**Try it**. Read the listing below and copy out every line that holds "contribute".

>>>>>

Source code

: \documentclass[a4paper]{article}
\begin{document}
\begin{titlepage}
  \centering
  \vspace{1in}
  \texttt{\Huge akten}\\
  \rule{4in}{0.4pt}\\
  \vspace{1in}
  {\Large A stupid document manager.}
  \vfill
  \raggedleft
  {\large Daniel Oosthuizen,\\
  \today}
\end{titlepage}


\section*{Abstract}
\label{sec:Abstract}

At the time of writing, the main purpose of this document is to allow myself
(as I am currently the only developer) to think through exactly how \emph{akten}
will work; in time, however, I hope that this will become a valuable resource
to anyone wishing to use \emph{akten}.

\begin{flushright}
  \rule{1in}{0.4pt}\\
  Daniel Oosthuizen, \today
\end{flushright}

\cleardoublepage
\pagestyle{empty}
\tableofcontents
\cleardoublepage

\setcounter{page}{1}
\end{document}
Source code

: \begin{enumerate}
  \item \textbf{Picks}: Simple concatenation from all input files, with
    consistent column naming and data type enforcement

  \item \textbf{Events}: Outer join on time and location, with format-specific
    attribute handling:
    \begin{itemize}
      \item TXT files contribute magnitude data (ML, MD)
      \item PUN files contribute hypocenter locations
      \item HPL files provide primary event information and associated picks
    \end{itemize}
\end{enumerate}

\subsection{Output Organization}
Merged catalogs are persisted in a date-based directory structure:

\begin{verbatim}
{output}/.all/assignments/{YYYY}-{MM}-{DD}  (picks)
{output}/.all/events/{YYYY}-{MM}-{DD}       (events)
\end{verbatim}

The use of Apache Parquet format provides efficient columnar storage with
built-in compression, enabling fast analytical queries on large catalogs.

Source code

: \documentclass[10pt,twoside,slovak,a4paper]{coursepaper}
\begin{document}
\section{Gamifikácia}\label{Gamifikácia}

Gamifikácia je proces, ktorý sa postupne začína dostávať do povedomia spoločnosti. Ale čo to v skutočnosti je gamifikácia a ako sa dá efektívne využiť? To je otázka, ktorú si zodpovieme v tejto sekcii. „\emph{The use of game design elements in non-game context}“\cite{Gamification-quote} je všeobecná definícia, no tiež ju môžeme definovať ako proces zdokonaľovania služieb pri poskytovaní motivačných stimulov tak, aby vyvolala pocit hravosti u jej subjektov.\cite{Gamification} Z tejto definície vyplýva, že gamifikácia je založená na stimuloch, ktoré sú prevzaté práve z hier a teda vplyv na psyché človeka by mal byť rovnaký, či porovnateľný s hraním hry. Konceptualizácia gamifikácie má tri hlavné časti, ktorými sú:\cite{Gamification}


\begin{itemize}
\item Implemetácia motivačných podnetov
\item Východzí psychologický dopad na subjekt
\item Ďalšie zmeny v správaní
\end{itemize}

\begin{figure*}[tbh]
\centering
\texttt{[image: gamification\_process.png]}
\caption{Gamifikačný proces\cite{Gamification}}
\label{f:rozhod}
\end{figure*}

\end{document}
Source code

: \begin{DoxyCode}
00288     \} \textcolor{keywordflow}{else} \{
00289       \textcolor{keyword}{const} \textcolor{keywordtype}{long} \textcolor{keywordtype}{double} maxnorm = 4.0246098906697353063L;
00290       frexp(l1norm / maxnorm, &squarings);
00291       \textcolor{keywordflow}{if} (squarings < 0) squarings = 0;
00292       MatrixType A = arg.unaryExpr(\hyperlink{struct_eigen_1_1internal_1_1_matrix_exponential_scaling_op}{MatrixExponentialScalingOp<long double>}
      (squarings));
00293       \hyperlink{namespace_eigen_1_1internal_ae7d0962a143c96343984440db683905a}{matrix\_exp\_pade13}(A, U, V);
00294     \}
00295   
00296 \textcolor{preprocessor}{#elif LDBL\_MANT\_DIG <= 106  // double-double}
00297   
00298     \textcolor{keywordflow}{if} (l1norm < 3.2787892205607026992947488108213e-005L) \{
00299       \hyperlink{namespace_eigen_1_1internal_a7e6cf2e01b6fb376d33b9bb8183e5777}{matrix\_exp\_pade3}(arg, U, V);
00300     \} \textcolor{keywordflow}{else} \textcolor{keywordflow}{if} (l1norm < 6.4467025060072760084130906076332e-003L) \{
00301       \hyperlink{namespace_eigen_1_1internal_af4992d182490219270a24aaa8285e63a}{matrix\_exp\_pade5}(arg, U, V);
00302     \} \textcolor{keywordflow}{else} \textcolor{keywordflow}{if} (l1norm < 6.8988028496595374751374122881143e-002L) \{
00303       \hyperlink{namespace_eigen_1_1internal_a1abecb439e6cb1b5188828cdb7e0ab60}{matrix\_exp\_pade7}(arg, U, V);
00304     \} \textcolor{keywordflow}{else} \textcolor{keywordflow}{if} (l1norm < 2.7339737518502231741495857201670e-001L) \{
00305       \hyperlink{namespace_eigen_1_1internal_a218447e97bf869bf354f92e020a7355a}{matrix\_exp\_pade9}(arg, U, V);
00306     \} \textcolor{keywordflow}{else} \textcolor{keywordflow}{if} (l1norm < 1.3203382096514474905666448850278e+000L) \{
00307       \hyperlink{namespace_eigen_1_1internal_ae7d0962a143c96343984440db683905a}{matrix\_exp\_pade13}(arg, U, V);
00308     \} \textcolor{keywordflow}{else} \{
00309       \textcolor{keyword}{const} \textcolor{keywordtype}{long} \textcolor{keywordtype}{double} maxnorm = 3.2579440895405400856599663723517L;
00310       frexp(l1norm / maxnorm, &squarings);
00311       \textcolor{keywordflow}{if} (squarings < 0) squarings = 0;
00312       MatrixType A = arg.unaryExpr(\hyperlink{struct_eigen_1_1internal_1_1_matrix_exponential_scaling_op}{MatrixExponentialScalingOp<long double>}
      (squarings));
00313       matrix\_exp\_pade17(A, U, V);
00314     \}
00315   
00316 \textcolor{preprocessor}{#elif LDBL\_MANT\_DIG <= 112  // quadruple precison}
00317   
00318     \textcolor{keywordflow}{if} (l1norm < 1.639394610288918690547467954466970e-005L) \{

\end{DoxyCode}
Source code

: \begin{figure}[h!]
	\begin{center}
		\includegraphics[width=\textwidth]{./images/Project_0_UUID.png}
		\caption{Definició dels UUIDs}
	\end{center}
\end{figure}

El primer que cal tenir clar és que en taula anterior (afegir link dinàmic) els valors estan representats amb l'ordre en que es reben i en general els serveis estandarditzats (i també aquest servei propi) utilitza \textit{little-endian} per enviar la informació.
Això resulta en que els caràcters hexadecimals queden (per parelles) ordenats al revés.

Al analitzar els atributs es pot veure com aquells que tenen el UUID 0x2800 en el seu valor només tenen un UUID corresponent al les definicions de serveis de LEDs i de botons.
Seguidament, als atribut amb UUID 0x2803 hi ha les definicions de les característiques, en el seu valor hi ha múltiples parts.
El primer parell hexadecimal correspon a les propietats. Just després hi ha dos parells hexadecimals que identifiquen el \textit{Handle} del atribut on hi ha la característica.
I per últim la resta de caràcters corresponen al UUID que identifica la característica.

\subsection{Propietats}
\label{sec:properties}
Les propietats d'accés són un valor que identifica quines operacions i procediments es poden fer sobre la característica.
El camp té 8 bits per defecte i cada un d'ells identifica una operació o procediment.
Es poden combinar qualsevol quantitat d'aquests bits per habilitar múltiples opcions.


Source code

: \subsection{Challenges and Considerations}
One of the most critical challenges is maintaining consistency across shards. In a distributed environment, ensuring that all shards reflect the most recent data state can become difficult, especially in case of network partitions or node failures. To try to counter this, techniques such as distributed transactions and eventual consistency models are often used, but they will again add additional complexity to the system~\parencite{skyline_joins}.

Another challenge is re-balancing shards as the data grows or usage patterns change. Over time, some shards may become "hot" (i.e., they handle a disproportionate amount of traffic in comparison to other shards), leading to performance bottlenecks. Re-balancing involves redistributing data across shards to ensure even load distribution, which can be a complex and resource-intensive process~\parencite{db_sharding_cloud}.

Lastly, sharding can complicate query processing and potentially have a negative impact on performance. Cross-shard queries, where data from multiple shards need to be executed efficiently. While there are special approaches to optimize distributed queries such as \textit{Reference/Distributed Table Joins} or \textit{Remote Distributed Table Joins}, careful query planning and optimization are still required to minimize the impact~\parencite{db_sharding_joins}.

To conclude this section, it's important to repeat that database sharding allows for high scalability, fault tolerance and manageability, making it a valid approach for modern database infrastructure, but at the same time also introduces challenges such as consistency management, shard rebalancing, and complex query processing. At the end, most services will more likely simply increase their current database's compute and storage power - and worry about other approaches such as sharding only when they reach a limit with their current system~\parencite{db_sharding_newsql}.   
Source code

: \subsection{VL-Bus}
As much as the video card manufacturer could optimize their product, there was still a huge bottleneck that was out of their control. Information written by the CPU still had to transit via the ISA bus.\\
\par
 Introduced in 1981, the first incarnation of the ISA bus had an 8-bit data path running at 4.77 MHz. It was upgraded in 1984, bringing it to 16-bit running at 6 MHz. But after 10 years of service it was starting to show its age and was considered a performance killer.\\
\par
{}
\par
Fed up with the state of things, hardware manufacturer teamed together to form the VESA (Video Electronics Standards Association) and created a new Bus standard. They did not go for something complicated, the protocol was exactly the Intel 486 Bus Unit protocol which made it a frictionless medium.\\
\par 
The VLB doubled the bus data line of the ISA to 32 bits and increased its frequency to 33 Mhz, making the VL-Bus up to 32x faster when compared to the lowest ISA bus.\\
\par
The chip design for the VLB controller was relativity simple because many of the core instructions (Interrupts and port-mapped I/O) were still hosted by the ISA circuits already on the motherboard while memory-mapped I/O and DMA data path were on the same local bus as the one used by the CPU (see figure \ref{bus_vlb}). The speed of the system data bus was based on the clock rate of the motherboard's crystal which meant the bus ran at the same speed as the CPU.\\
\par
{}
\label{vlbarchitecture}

<<<<<

**Finished task**.
      \item TXT files contribute magnitude data (ML, MD)
      \item PUN files contribute hypocenter locations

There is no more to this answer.